- _Try it_
Lines below that hold the word "配置内容源" must be copied in full.

- _Given information_
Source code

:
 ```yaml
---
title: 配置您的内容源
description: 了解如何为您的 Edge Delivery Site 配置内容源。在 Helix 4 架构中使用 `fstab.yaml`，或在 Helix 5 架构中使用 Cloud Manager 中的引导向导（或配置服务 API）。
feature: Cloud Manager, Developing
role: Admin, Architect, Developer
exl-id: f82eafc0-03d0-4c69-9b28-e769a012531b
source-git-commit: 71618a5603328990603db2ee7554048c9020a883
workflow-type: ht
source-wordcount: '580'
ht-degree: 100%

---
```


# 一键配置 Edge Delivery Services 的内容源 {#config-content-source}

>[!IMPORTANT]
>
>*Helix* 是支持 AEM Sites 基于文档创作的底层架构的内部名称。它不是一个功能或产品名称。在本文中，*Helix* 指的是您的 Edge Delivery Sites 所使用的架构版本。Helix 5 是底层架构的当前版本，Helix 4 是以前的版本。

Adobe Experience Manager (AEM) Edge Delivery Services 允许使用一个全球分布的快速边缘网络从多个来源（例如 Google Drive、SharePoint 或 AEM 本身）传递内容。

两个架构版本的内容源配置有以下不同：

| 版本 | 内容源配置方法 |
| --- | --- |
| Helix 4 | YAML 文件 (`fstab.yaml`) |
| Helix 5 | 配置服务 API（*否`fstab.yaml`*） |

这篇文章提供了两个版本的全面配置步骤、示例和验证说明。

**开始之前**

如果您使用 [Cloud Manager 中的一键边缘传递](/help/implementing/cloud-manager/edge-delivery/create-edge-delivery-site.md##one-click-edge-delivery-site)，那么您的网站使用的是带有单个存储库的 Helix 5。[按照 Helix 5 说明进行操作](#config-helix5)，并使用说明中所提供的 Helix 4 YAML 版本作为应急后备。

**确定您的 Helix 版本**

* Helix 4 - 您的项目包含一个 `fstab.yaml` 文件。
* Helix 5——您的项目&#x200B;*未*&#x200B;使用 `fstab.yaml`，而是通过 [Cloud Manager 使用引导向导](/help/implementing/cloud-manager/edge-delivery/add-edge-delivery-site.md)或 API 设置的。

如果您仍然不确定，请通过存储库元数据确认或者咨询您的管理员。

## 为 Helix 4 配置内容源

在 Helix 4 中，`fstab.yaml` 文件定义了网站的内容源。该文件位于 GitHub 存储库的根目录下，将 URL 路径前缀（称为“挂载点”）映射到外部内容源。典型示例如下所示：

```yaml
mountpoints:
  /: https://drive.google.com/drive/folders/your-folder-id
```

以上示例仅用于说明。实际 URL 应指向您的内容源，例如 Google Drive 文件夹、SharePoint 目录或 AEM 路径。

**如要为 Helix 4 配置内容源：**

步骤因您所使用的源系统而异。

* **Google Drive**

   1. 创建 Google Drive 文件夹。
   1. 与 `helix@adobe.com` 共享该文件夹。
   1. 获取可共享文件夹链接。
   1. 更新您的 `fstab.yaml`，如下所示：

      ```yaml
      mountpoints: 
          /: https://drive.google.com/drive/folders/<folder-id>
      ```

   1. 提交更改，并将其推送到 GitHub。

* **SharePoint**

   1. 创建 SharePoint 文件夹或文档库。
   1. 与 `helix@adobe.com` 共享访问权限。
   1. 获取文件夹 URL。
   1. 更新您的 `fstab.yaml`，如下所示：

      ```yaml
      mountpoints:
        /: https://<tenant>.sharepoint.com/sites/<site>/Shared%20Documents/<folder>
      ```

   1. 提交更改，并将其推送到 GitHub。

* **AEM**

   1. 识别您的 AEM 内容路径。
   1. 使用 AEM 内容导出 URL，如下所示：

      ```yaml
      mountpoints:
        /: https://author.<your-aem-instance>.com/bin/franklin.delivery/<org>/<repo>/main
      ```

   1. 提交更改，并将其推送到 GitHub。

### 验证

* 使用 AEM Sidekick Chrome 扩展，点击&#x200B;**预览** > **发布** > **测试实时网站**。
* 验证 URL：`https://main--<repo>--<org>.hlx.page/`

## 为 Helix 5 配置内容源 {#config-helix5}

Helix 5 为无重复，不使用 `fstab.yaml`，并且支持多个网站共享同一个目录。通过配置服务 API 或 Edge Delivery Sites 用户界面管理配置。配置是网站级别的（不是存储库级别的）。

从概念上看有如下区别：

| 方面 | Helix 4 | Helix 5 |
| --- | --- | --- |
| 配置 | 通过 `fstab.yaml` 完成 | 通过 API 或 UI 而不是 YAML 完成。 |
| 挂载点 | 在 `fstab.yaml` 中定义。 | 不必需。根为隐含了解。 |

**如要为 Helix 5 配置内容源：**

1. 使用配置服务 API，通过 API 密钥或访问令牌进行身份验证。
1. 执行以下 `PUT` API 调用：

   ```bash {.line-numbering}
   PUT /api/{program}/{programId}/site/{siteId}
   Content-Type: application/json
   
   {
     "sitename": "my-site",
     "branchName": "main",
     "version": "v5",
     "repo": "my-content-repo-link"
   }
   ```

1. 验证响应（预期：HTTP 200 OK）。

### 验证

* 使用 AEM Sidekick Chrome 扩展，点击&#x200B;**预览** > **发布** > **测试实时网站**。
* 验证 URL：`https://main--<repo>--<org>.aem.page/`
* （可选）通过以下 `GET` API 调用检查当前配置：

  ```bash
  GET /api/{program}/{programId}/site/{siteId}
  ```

- _Solution to the exercise_
description: 了解如何为您的 Edge Delivery Site 配置内容源。在 Helix 4 架构中使用 `fstab.yaml`，或在 Helix 5 架构中使用 Cloud Manager 中的引导向导（或配置服务 API）。
## 为 Helix 4 配置内容源
**如要为 Helix 4 配置内容源：**
## 为 Helix 5 配置内容源 {#config-helix5}
**如要为 Helix 5 配置内容源：**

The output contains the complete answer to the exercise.